Hey PolyCount, I recently posted this to 3D p&p but it's kind of getting lost there with no replies so I figured this is probably a more fitting place for it. I'm in the process of
trying to sculpt a barrel. I want it to look fairly stylized but i'm having trouble defining the edges and I think i'm getting caught in the trap of my wood starting to look more like stone around the edges.
My biggest annoyance is that I can't get the edge wear right on the crevices between each plank, my plan was to carve out the lines and then flatten the edges to make them look worn, but I think I made them a bit too shallow and small width ways so when I tried to flatten the edges it was producing really ugly results.
Any advice is appreciated, I think what would help me most is if someone would be kind enough to share how the would go about sculpting a barrel in Zbrush. (Normally I don't think I would spend this much time on just a barrel, but it's for a college unit)
Also I am getting these weird black shadows on the normal map:
My first thought was that I needed to add more sections to the low poly barrel because there's a huge waste of space between the smooth metal ring of the high poly and the harder edge of the low poly. (Picture:
) Any help on this issue is also greatly appreciated.
Thanks in advance.
Replies
Without seeing your UVs or smoothing splits, I would say you need to apply hard edges (and a UV split) on edges that you would consider a "corner" for your normal map to bake properly.
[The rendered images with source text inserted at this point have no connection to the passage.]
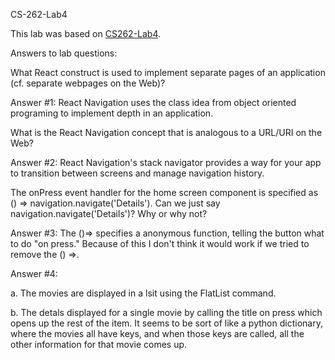CS-262-Lab4


This lab was based on [CS262-Lab4](https://cs.calvin.edu/courses/cs/262/kvlinden/04analysis/lab.html).

Answers to lab questions:

What React construct is used to implement separate pages of an application (cf. separate webpages on the Web)?

 Answer #1:
 React Navigation uses the class idea from object oriented programing to implement depth in an application.

What is the React Navigation concept that is analogous to a URL/URI on the Web?

Answer #2:
React Navigation's stack navigator provides a way for your app to transition between screens and manage navigation history.

The onPress event handler for the home screen component is specified as () => navigation.navigate('Details'). Can we just say navigation.navigate('Details')? Why or why not?

Answer #3:
The  ()=> specifies a anonymous function, telling the button what to do "on press." Because of this I don't think it would work if we tried to remove the () =>.

Answer #4:

a. The movies are displayed in a lsit using the FlatList command.

b. The detals displayed for a single movie by calling the title on press which opens up the rest of the item. It seems to be sort of like a python dictionary, where the movies all have keys, and when those keys are called, all the other information for that movie comes up.
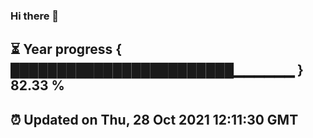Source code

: ### Hi there 👋
⏳ Year progress { ████████████████████████▁▁▁▁▁▁ } 82.33 %
---
⏰ Updated on Thu, 28 Oct 2021 12:11:30 GMT
---

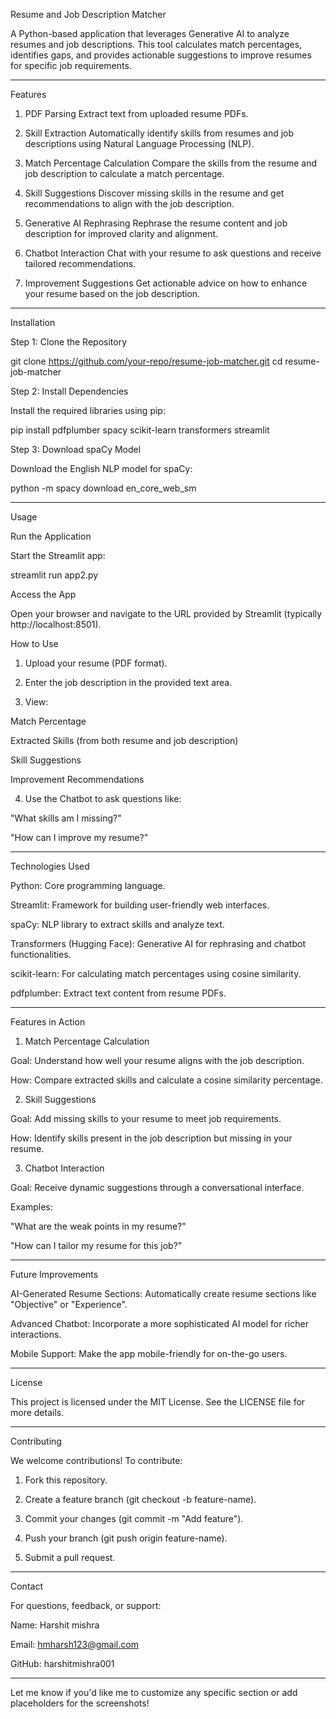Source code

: Resume and Job Description Matcher

A Python-based application that leverages Generative AI to analyze resumes and job descriptions. This tool calculates match percentages, identifies gaps, and provides actionable suggestions to improve resumes for specific job requirements.


---

Features

1. PDF Parsing
Extract text from uploaded resume PDFs.


2. Skill Extraction
Automatically identify skills from resumes and job descriptions using Natural Language Processing (NLP).


3. Match Percentage Calculation
Compare the skills from the resume and job description to calculate a match percentage.


4. Skill Suggestions
Discover missing skills in the resume and get recommendations to align with the job description.


5. Generative AI Rephrasing
Rephrase the resume content and job description for improved clarity and alignment.


6. Chatbot Interaction
Chat with your resume to ask questions and receive tailored recommendations.


7. Improvement Suggestions
Get actionable advice on how to enhance your resume based on the job description.




---

Installation

Step 1: Clone the Repository

git clone https://github.com/your-repo/resume-job-matcher.git
cd resume-job-matcher

Step 2: Install Dependencies

Install the required libraries using pip:

pip install pdfplumber spacy scikit-learn transformers streamlit

Step 3: Download spaCy Model

Download the English NLP model for spaCy:

python -m spacy download en_core_web_sm


---

Usage

Run the Application

Start the Streamlit app:

streamlit run app2.py

Access the App

Open your browser and navigate to the URL provided by Streamlit (typically http://localhost:8501).

How to Use

1. Upload your resume (PDF format).


2. Enter the job description in the provided text area.


3. View:

Match Percentage

Extracted Skills (from both resume and job description)

Skill Suggestions

Improvement Recommendations



4. Use the Chatbot to ask questions like:

"What skills am I missing?"

"How can I improve my resume?"





---

Technologies Used

Python: Core programming language.

Streamlit: Framework for building user-friendly web interfaces.

spaCy: NLP library to extract skills and analyze text.

Transformers (Hugging Face): Generative AI for rephrasing and chatbot functionalities.

scikit-learn: For calculating match percentages using cosine similarity.

pdfplumber: Extract text content from resume PDFs.



---

Features in Action

1. Match Percentage Calculation

Goal: Understand how well your resume aligns with the job description.

How: Compare extracted skills and calculate a cosine similarity percentage.


2. Skill Suggestions

Goal: Add missing skills to your resume to meet job requirements.

How: Identify skills present in the job description but missing in your resume.


3. Chatbot Interaction

Goal: Receive dynamic suggestions through a conversational interface.

Examples:

"What are the weak points in my resume?"

"How can I tailor my resume for this job?"




---

Future Improvements

AI-Generated Resume Sections: Automatically create resume sections like "Objective" or "Experience".

Advanced Chatbot: Incorporate a more sophisticated AI model for richer interactions.

Mobile Support: Make the app mobile-friendly for on-the-go users.



---

License

This project is licensed under the MIT License. See the LICENSE file for more details.


---

Contributing

We welcome contributions! To contribute:

1. Fork this repository.


2. Create a feature branch (git checkout -b feature-name).


3. Commit your changes (git commit -m "Add feature").


4. Push your branch (git push origin feature-name).


5. Submit a pull request.




---

Contact

For questions, feedback, or support:

Name: Harshit mishra

Email: hmharsh123@gmail.com

GitHub: harshitmishra001



---

Let me know if you'd like me to customize any specific section or add placeholders for the screenshots!
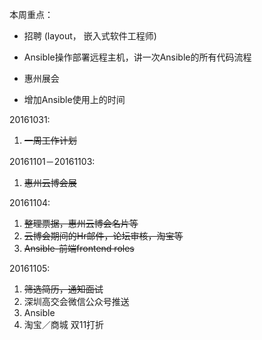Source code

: 本周重点：

* 招聘 \(layout， 嵌入式软件工程师\)

* Ansible操作部署远程主机，讲一次Ansible的所有代码流程

* 惠州展会

* 增加Ansible使用上的时间


20161031:

1. ~~一周工作计划~~

20161101－20161103:

1. ~~惠州云博会展~~

20161104:

1. ~~整理票据，惠州云博会名片等~~
2. ~~云博会期间的Hr邮件，论坛审核，淘宝等~~
3. ~~Ansible-前端frontend roles~~

20161105:

1. ~~筛选简历，通知面试~~
2. 深圳高交会微信公众号推送
3. Ansible
4. 淘宝／商城 双11打折

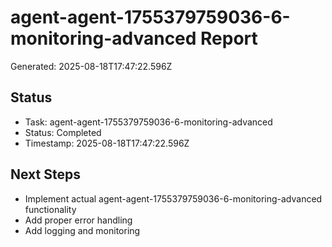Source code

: # agent-agent-1755379759036-6-monitoring-advanced Report

Generated: 2025-08-18T17:47:22.596Z

## Status
- Task: agent-agent-1755379759036-6-monitoring-advanced
- Status: Completed
- Timestamp: 2025-08-18T17:47:22.596Z

## Next Steps
- Implement actual agent-agent-1755379759036-6-monitoring-advanced functionality
- Add proper error handling
- Add logging and monitoring
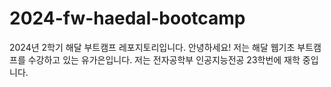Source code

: # 2024-fw-haedal-bootcamp
2024년 2학기 해달 부트캠프 레포지토리입니다.
안녕하세요! 저는 해달 웹기초 부트캠프를 수강하고 있는 유가은입니다.
저는 전자공학부 인공지능전공 23학번에 재학 중입니다.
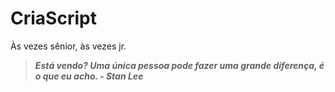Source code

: # CriaScript

Às vezes sênior, às vezes jr. 

> ___Está vendo? Uma única pessoa pode fazer uma grande diferença, é o que eu acho. - Stan Lee___
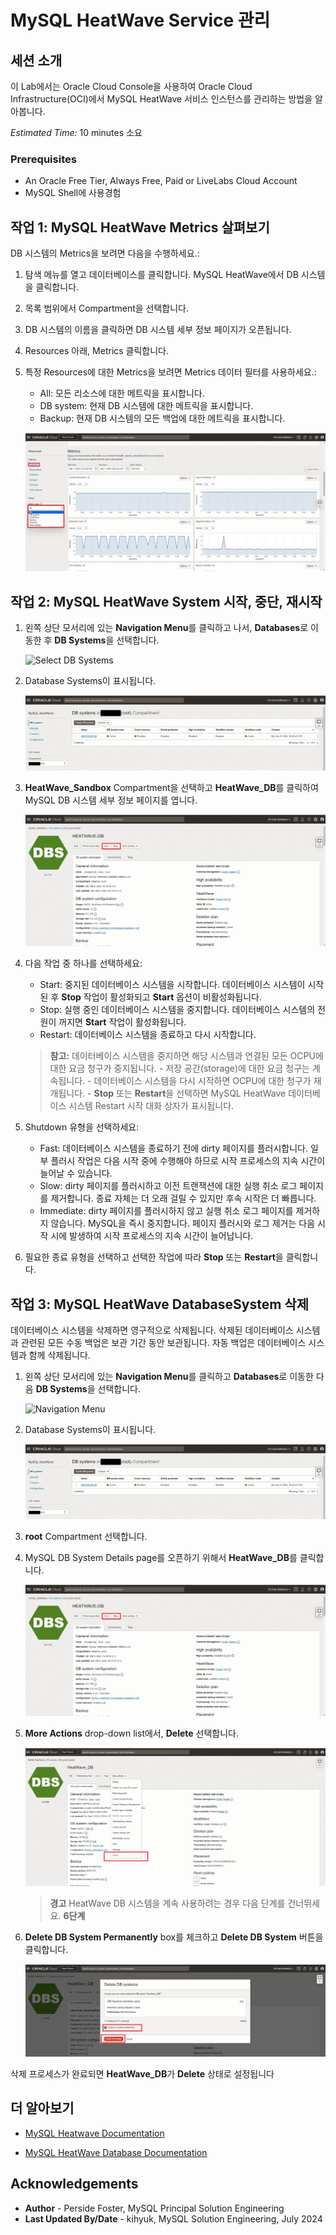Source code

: # MySQL HeatWave Service 관리

## 세션 소개

이 Lab에서는 Oracle Cloud Console을 사용하여 Oracle Cloud Infrastructure(OCI)에서 MySQL HeatWave 서비스 인스턴스를 관리하는 방법을 알아봅니다.

_Estimated Time:_ 10 minutes 소요

### Prerequisites

- An Oracle Free Tier, Always Free, Paid or LiveLabs Cloud Account
- MySQL Shell에 사용경험

## 작업 1: MySQL HeatWave Metrics 살펴보기

DB 시스템의 Metrics을 보려면 다음을 수행하세요.:

1. 탐색 메뉴를 열고 데이터베이스를 클릭합니다. MySQL HeatWave에서 DB 시스템을 클릭합니다.
2. 목록 범위에서 Compartment을 선택합니다.
3. DB 시스템의 이름을 클릭하면 DB 시스템 세부 정보 페이지가 오픈됩니다.
4. Resources 아래, Metrics 클릭합니다.
5. 특정 Resources에 대한 Metrics을 보려면 Metrics 데이터 필터를 사용하세요.:
    - All: 모든 리소스에 대한 메트릭을 표시합니다.
    - DB system: 현재 DB 시스템에 대한 메트릭을 표시합니다.
    - Backup: 현재 DB 시스템의 모든 백업에 대한 메트릭을 표시합니다.

    ![navigation mysql with metrics](./images/navigation-mysql-with-metrics.png "navigation mysql with metrics")

## 작업 2: MySQL HeatWave System 시작, 중단, 재시작

1. 왼쪽 상단 모서리에 있는 **Navigation Menu**를 클릭하고 나서, **Databases**로 이동한 후 **DB Systems**을 선택합니다.

   ![Select DB Systems](https://oracle-livelabs.github.io/common/images/console/database-dbsys.png "Select DB Systems")

2. Database Systems이 표시됩니다.

   ![List Database Systems](./images/mysql-list.png "List Database Systems")

3. **HeatWave\_Sandbox** Compartment을 선택하고 **HeatWave\_DB**를 클릭하여 MySQL DB 시스템 세부 정보 페이지를 엽니다.

    ![DB System Details page](./images/mysql-details.png "DB System Details page")

4. 다음 작업 중 하나를 선택하세요:

    - Start: 중지된 데이터베이스 시스템을 시작합니다. 데이터베이스 시스템이 시작된 후 **Stop** 작업이 활성화되고 **Start** 옵션이 비활성화됩니다.
    - Stop: 실행 중인 데이터베이스 시스템을 중지합니다. 데이터베이스 시스템의 전원이 꺼지면 **Start** 작업이 활성화됩니다.
    - Restart: 데이터베이스 시스템을 종료하고 다시 시작합니다.

     > **참고:** 데이터베이스 시스템을 중지하면 해당 시스템과 연결된 모든 OCPU에 대한 요금 청구가 중지됩니다.
       - 저장 공간(storage)에 대한 요금 청구는 계속됩니다.
       - 데이터베이스 시스템을 다시 시작하면 OCPU에 대한 청구가 재개됩니다.
       - **Stop** 또는 **Restart**을 선택하면 MySQL HeatWave 데이터베이스 시스템 Restart 시작 대화 상자가 표시됩니다.
    
5. Shutdown 유형을 선택하세요:

     - Fast: 데이터베이스 시스템을 종료하기 전에 dirty 페이지를 플러시합니다. 일부 플러시 작업은 다음 시작 중에 수행해야 하므로 시작 프로세스의 지속 시간이 늘어날 수 있습니다.
     - Slow: dirty 페이지를 플러시하고 이전 트랜잭션에 대한 실행 취소 로그 페이지를 제거합니다. 종료 자체는 더 오래 걸릴 수 있지만 후속 시작은 더 빠릅니다.
     - Immediate: dirty 페이지를 플러시하지 않고 실행 취소 로그 페이지를 제거하지 않습니다. MySQL을 즉시 중지합니다. 페이지 플러시와 로그 제거는 다음 시작 시에 발생하여 시작 프로세스의 지속 시간이 늘어납니다.

6. 필요한 종료 유형을 선택하고 선택한 작업에 따라 **Stop** 또는 **Restart**을 클릭합니다.

## 작업 3: MySQL HeatWave DatabaseSystem 삭제

데이터베이스 시스템을 삭제하면 영구적으로 삭제됩니다. 삭제된 데이터베이스 시스템과 관련된 모든 수동 백업은 보관 기간 동안 보관됩니다. 자동 백업은 데이터베이스 시스템과 함께 삭제됩니다.

1. 왼쪽 상단 모서리에 있는 **Navigation Menu**를 클릭하고 **Databases**로 이동한 다음 **DB Systems**을 선택합니다.

    ![Navigation Menu](https://oracle-livelabs.github.io/common/images/console/database-dbsys.png "Navigation Menu ")

2. Database Systems이 표시됩니다.

    ![List Database Systems](./images/mysql-list.png "List Database Systems")


3. **root** Compartment 선택합니다.

4. MySQL DB System Details page를 오픈하기 위해서 **HeatWave_DB**를 클릭합니다.


    ![DB System Details page](./images/mysql-details.png "DB System Details page")

5. **More Actions** drop-down list에서, **Delete** 선택합니다.

      ![HeatWave Details More Actions page](./images/mysql-details-more-actions.png "HeatWave Details More Actions page")

    >**경고** HeatWave DB 시스템을 계속 사용하려는 경우 다음 단계를 건너뛰세요. **6단계**

6. **Delete DB System Permanently** box를 체크하고 **Delete DB System** 버튼을 클릭합니다.

    ![Confirm Delete](./images/mysql-confirm-delete.png "Confirm Delete")

삭제 프로세스가 완료되면 **HeatWave_DB**가 **Delete** 상태로 설정됩니다

## 더 알아보기


- [MySQL Heatwave Documentation](https://docs.oracle.com/en-us/iaas/mysql-database/)

- [MySQL HeatWave Database Documentation](https://www.mysql.com)

## Acknowledgements

- **Author** - Perside Foster, MySQL Principal Solution Engineering
- **Last Updated By/Date** - kihyuk, MySQL Solution Engineering, July 2024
Basically any two polygons that connect at more than about a 45 degree angle you probably want to make a hard edge and create a UV split. This thread explains it in more detail.
Thank for the reply, I just recently learned about polygroups so that should help a bunch, before I was doing it by scultping on the entire barrel as a whole and it was very painful to mask everything out haha.
This is my current uv tile for the low poly barrel, I assume it's pretty horrendous because I don't really know how to UV properly so tips much appreciated on that and thanks very much for the link.